__INSTRUCTIONS TO FOLLOW__.
For the copy, please give all of the data again exactly and leave the pictures out.

Document images with source code
------------------------------------------------------------
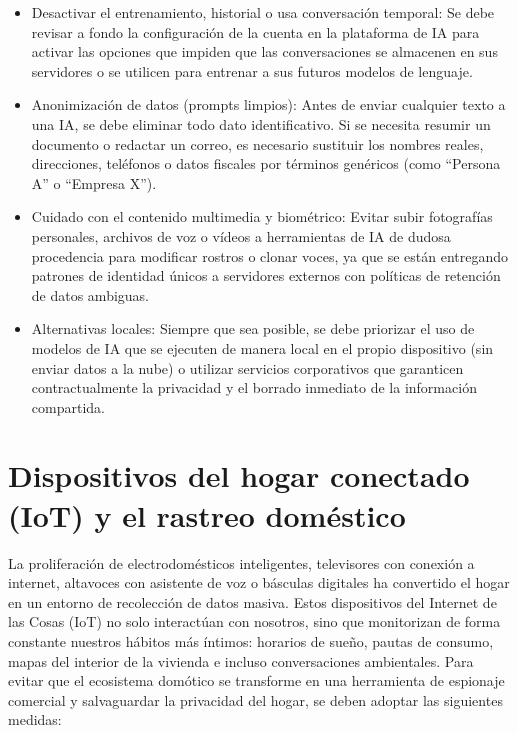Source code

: \documentclass[
  spanish,
  a4paper,
  openany]{book}
\begin{document}
\begin{itemize}
\item
  Desactivar el entrenamiento, historial o usa conversación temporal: Se debe revisar a fondo la configuración de la cuenta en la plataforma de IA para activar las opciones que impiden que las conversaciones se almacenen en sus servidores o se utilicen para entrenar a sus futuros modelos de lenguaje.
\item
  Anonimización de datos (prompts limpios): Antes de enviar cualquier texto a una IA, se debe eliminar todo dato identificativo. Si se necesita resumir un documento o redactar un correo, es necesario sustituir los nombres reales, direcciones, teléfonos o datos fiscales por términos genéricos (como ``Persona A'' o ``Empresa X'').
\item
  Cuidado con el contenido multimedia y biométrico: Evitar subir fotografías personales, archivos de voz o vídeos a herramientas de IA de dudosa procedencia para modificar rostros o clonar voces, ya que se están entregando patrones de identidad únicos a servidores externos con políticas de retención de datos ambiguas.
\item
  Alternativas locales: Siempre que sea posible, se debe priorizar el uso de modelos de IA que se ejecuten de manera local en el propio dispositivo (sin enviar datos a la nube) o utilizar servicios corporativos que garanticen contractualmente la privacidad y el borrado inmediato de la información compartida.
\end{itemize}

\section{Dispositivos del hogar conectado (IoT) y el rastreo doméstico}\label{dispositivos-del-hogar-conectado-iot-y-el-rastreo-domuxe9stico}

La proliferación de electrodomésticos inteligentes, televisores con conexión a internet, altavoces con asistente de voz o básculas digitales ha convertido el hogar en un entorno de recolección de datos masiva. Estos dispositivos del Internet de las Cosas (IoT) no solo interactúan con nosotros, sino que monitorizan de forma constante nuestros hábitos más íntimos: horarios de sueño, pautas de consumo, mapas del interior de la vivienda e incluso conversaciones ambientales. Para evitar que el ecosistema domótico se transforme en una herramienta de espionaje comercial y salvaguardar la privacidad del hogar, se deben adoptar las siguientes medidas:
\end{document}
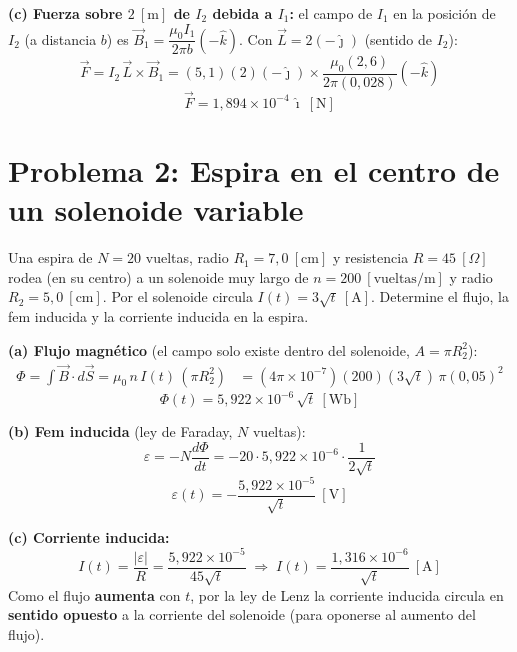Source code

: \documentclass[12pt,letterpaper]{article}
\begin{document}
\medskip

\noindent\textbf{(c) Fuerza sobre $2\ [\text{m}]$ de $I_2$ debida a $I_1$:} el campo de $I_1$ en la
posici\'on de $I_2$ (a distancia $b$) es $\vec{B}_1 = \dfrac{\mu_0 I_1}{2\pi b}(-\hat{k})$. Con
$\vec{L} = 2(-\hat{\jmath})$ (sentido de $I_2$):
\[
    \vec{F} = I_2\,\vec{L}\times\vec{B}_1
            = (5{,}1)(2)(-\hat{\jmath})\times\frac{\mu_0(2{,}6)}{2\pi(0{,}028)}(-\hat{k})
\]
\[
    \boxed{\vec{F} = 1{,}894\times10^{-4}\,\hat{\imath}\ [\text{N}]}
\]

\newpage

\section*{Problema 2: Espira en el centro de un solenoide variable}

\noindent Una espira de $N = 20$ vueltas, radio $R_1 = 7{,}0\ [\text{cm}]$ y resistencia
$R = 45\ [\Omega]$ rodea (en su centro) a un solenoide muy largo de $n = 200\ [\text{vueltas/m}]$
y radio $R_2 = 5{,}0\ [\text{cm}]$. Por el solenoide circula $I(t) = 3\sqrt{t}\ [\text{A}]$.
Determine el flujo, la fem inducida y la corriente inducida en la espira.

\medskip

\noindent\textbf{(a) Flujo magn\'etico} (el campo solo existe dentro del solenoide,
$A = \pi R_2^2$):
\begin{align*}
    \Phi = \int \vec{B}\cdot d\vec{S} = \mu_0\,n\,I(t)\,(\pi R_2^2)
       &= (4\pi\times10^{-7})(200)(3\sqrt{t})\,\pi(0{,}05)^2
\end{align*}
\[
    \boxed{\Phi(t) = 5{,}922\times10^{-6}\,\sqrt{t}\ [\text{Wb}]}
\]

\noindent\textbf{(b) Fem inducida} (ley de Faraday, $N$ vueltas):
\[
    \varepsilon = -N\frac{d\Phi}{dt}
                = -20\cdot 5{,}922\times10^{-6}\cdot\frac{1}{2\sqrt{t}}
\]
\[
    \boxed{\varepsilon(t) = -\frac{5{,}922\times10^{-5}}{\sqrt{t}}\ [\text{V}]}
\]

\noindent\textbf{(c) Corriente inducida:}
\[
    I(t) = \frac{|\varepsilon|}{R} = \frac{5{,}922\times10^{-5}}{45\sqrt{t}}
    \;\Rightarrow\; \boxed{I(t) = \frac{1{,}316\times10^{-6}}{\sqrt{t}}\ [\text{A}]}
\]
Como el flujo \textbf{aumenta} con $t$, por la ley de Lenz la corriente inducida circula en
\textbf{sentido opuesto} a la corriente del solenoide (para oponerse al aumento del flujo).
\end{document}
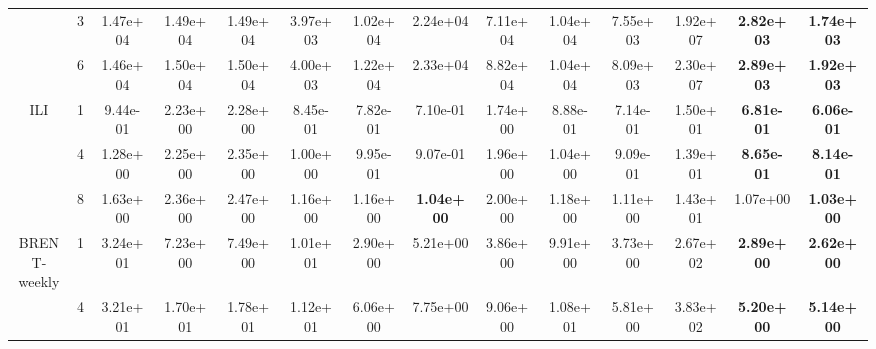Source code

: \begin{table*}[!t]
{\begin{tabular}{cccccccccccccc}
                                     & 3                  & 1.47e+04                        & 1.49e+04                     & 1.49e+04                   & 3.97e+03                     & 1.02e+04          & 2.24e+04          & 7.11e+04 & 1.04e+04 & 7.55e+03          & 1.92e+07 & \textbf{2.82e+03} & \textbf{1.74e+03}\s \\ \cmidrule(l){3-14}
                                     & 6                  & 1.46e+04                        & 1.50e+04                     & 1.50e+04                   & 4.00e+03                     & 1.22e+04          & 2.33e+04          & 8.82e+04 & 1.04e+04 & 8.09e+03          & 2.30e+07 & \textbf{2.89e+03} & \textbf{1.92e+03}\s \\ \cmidrule(l){2-14}
            \multirow{3}{*}{ILI}     & 1                  & 9.44e-01                        & 2.23e+00                     & 2.28e+00                   & 8.45e-01                     & 7.82e-01          & 7.10e-01          & 1.74e+00 & 8.88e-01 & 7.14e-01          & 1.50e+01 & \textbf{6.81e-01} & \textbf{6.06e-01}\s \\ \cmidrule(l){3-14}
                                     & 4                  & 1.28e+00                        & 2.25e+00                     & 2.35e+00                   & 1.00e+00                     & 9.95e-01          & 9.07e-01          & 1.96e+00 & 1.04e+00 & 9.09e-01          & 1.39e+01 & \textbf{8.65e-01} & \textbf{8.14e-01}\s \\ \cmidrule(l){3-14}
                                     & 8                  & 1.63e+00                        & 2.36e+00                     & 2.47e+00                   & 1.16e+00                     & 1.16e+00          & \textbf{1.04e+00} & 2.00e+00 & 1.18e+00 & 1.11e+00          & 1.43e+01 & 1.07e+00          & \textbf{1.03e+00}\s \\ \cmidrule(l){2-14}
            \multirowcell{3}{BRENT-\\weekly} & 1                  & 3.24e+01                        & 7.23e+00                     & 7.49e+00                   & 1.01e+01                     & 2.90e+00          & 5.21e+00          & 3.86e+00 & 9.91e+00 & 3.73e+00          & 2.67e+02 & \textbf{2.89e+00} & \textbf{2.62e+00}\s \\ \cmidrule(l){3-14}
                                     & 4                  & 3.21e+01                        & 1.70e+01                     & 1.78e+01                   & 1.12e+01                     & 6.06e+00          & 7.75e+00          & 9.06e+00 & 1.08e+01 & 5.81e+00          & 3.83e+02 & \textbf{5.20e+00} & \textbf{5.14e+00}\s \\ \cmidrule(l){3-14}

\end{tabular}}
\end{table*}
------------------------------------------------------------
__EXERCISE OUTPUT__.
Source code

: \documentclass[
  spanish,
  a4paper,
  openany]{book}
\begin{document}
\begin{itemize}
\item
  Desactivar el entrenamiento, historial o usa conversación temporal: Se debe revisar a fondo la configuración de la cuenta en la plataforma de IA para activar las opciones que impiden que las conversaciones se almacenen en sus servidores o se utilicen para entrenar a sus futuros modelos de lenguaje.
\item
  Anonimización de datos (prompts limpios): Antes de enviar cualquier texto a una IA, se debe eliminar todo dato identificativo. Si se necesita resumir un documento o redactar un correo, es necesario sustituir los nombres reales, direcciones, teléfonos o datos fiscales por términos genéricos (como ``Persona A'' o ``Empresa X'').
\item
  Cuidado con el contenido multimedia y biométrico: Evitar subir fotografías personales, archivos de voz o vídeos a herramientas de IA de dudosa procedencia para modificar rostros o clonar voces, ya que se están entregando patrones de identidad únicos a servidores externos con políticas de retención de datos ambiguas.
\item
  Alternativas locales: Siempre que sea posible, se debe priorizar el uso de modelos de IA que se ejecuten de manera local en el propio dispositivo (sin enviar datos a la nube) o utilizar servicios corporativos que garanticen contractualmente la privacidad y el borrado inmediato de la información compartida.
\end{itemize}

\section{Dispositivos del hogar conectado (IoT) y el rastreo doméstico}\label{dispositivos-del-hogar-conectado-iot-y-el-rastreo-domuxe9stico}

La proliferación de electrodomésticos inteligentes, televisores con conexión a internet, altavoces con asistente de voz o básculas digitales ha convertido el hogar en un entorno de recolección de datos masiva. Estos dispositivos del Internet de las Cosas (IoT) no solo interactúan con nosotros, sino que monitorizan de forma constante nuestros hábitos más íntimos: horarios de sueño, pautas de consumo, mapas del interior de la vivienda e incluso conversaciones ambientales. Para evitar que el ecosistema domótico se transforme en una herramienta de espionaje comercial y salvaguardar la privacidad del hogar, se deben adoptar las siguientes medidas:
\end{document}
Source code

: \documentclass[12pt,letterpaper]{article}
\begin{document}
\medskip

\noindent\textbf{(c) Fuerza sobre $2\ [\text{m}]$ de $I_2$ debida a $I_1$:} el campo de $I_1$ en la
posici\'on de $I_2$ (a distancia $b$) es $\vec{B}_1 = \dfrac{\mu_0 I_1}{2\pi b}(-\hat{k})$. Con
$\vec{L} = 2(-\hat{\jmath})$ (sentido de $I_2$):
\[
    \vec{F} = I_2\,\vec{L}\times\vec{B}_1
            = (5{,}1)(2)(-\hat{\jmath})\times\frac{\mu_0(2{,}6)}{2\pi(0{,}028)}(-\hat{k})
\]
\[
    \boxed{\vec{F} = 1{,}894\times10^{-4}\,\hat{\imath}\ [\text{N}]}
\]

\newpage

\section*{Problema 2: Espira en el centro de un solenoide variable}

\noindent Una espira de $N = 20$ vueltas, radio $R_1 = 7{,}0\ [\text{cm}]$ y resistencia
$R = 45\ [\Omega]$ rodea (en su centro) a un solenoide muy largo de $n = 200\ [\text{vueltas/m}]$
y radio $R_2 = 5{,}0\ [\text{cm}]$. Por el solenoide circula $I(t) = 3\sqrt{t}\ [\text{A}]$.
Determine el flujo, la fem inducida y la corriente inducida en la espira.

\medskip

\noindent\textbf{(a) Flujo magn\'etico} (el campo solo existe dentro del solenoide,
$A = \pi R_2^2$):
\begin{align*}
    \Phi = \int \vec{B}\cdot d\vec{S} = \mu_0\,n\,I(t)\,(\pi R_2^2)
       &= (4\pi\times10^{-7})(200)(3\sqrt{t})\,\pi(0{,}05)^2
\end{align*}
\[
    \boxed{\Phi(t) = 5{,}922\times10^{-6}\,\sqrt{t}\ [\text{Wb}]}
\]

\noindent\textbf{(b) Fem inducida} (ley de Faraday, $N$ vueltas):
\[
    \varepsilon = -N\frac{d\Phi}{dt}
                = -20\cdot 5{,}922\times10^{-6}\cdot\frac{1}{2\sqrt{t}}
\]
\[
    \boxed{\varepsilon(t) = -\frac{5{,}922\times10^{-5}}{\sqrt{t}}\ [\text{V}]}
\]

\noindent\textbf{(c) Corriente inducida:}
\[
    I(t) = \frac{|\varepsilon|}{R} = \frac{5{,}922\times10^{-5}}{45\sqrt{t}}
    \;\Rightarrow\; \boxed{I(t) = \frac{1{,}316\times10^{-6}}{\sqrt{t}}\ [\text{A}]}
\]
Como el flujo \textbf{aumenta} con $t$, por la ley de Lenz la corriente inducida circula en
\textbf{sentido opuesto} a la corriente del solenoide (para oponerse al aumento del flujo).
\end{document}
Source code

: \begin{table*}[!t]
{\begin{tabular}{cccccccccccccc}
                                     & 3                  & 1.47e+04                        & 1.49e+04                     & 1.49e+04                   & 3.97e+03                     & 1.02e+04          & 2.24e+04          & 7.11e+04 & 1.04e+04 & 7.55e+03          & 1.92e+07 & \textbf{2.82e+03} & \textbf{1.74e+03}\s \\ \cmidrule(l){3-14}
                                     & 6                  & 1.46e+04                        & 1.50e+04                     & 1.50e+04                   & 4.00e+03                     & 1.22e+04          & 2.33e+04          & 8.82e+04 & 1.04e+04 & 8.09e+03          & 2.30e+07 & \textbf{2.89e+03} & \textbf{1.92e+03}\s \\ \cmidrule(l){2-14}
            \multirow{3}{*}{ILI}     & 1                  & 9.44e-01                        & 2.23e+00                     & 2.28e+00                   & 8.45e-01                     & 7.82e-01          & 7.10e-01          & 1.74e+00 & 8.88e-01 & 7.14e-01          & 1.50e+01 & \textbf{6.81e-01} & \textbf{6.06e-01}\s \\ \cmidrule(l){3-14}
                                     & 4                  & 1.28e+00                        & 2.25e+00                     & 2.35e+00                   & 1.00e+00                     & 9.95e-01          & 9.07e-01          & 1.96e+00 & 1.04e+00 & 9.09e-01          & 1.39e+01 & \textbf{8.65e-01} & \textbf{8.14e-01}\s \\ \cmidrule(l){3-14}
                                     & 8                  & 1.63e+00                        & 2.36e+00                     & 2.47e+00                   & 1.16e+00                     & 1.16e+00          & \textbf{1.04e+00} & 2.00e+00 & 1.18e+00 & 1.11e+00          & 1.43e+01 & 1.07e+00          & \textbf{1.03e+00}\s \\ \cmidrule(l){2-14}
            \multirowcell{3}{BRENT-\\weekly} & 1                  & 3.24e+01                        & 7.23e+00                     & 7.49e+00                   & 1.01e+01                     & 2.90e+00          & 5.21e+00          & 3.86e+00 & 9.91e+00 & 3.73e+00          & 2.67e+02 & \textbf{2.89e+00} & \textbf{2.62e+00}\s \\ \cmidrule(l){3-14}
                                     & 4                  & 3.21e+01                        & 1.70e+01                     & 1.78e+01                   & 1.12e+01                     & 6.06e+00          & 7.75e+00          & 9.06e+00 & 1.08e+01 & 5.81e+00          & 3.83e+02 & \textbf{5.20e+00} & \textbf{5.14e+00}\s \\ \cmidrule(l){3-14}

\end{tabular}}
\end{table*}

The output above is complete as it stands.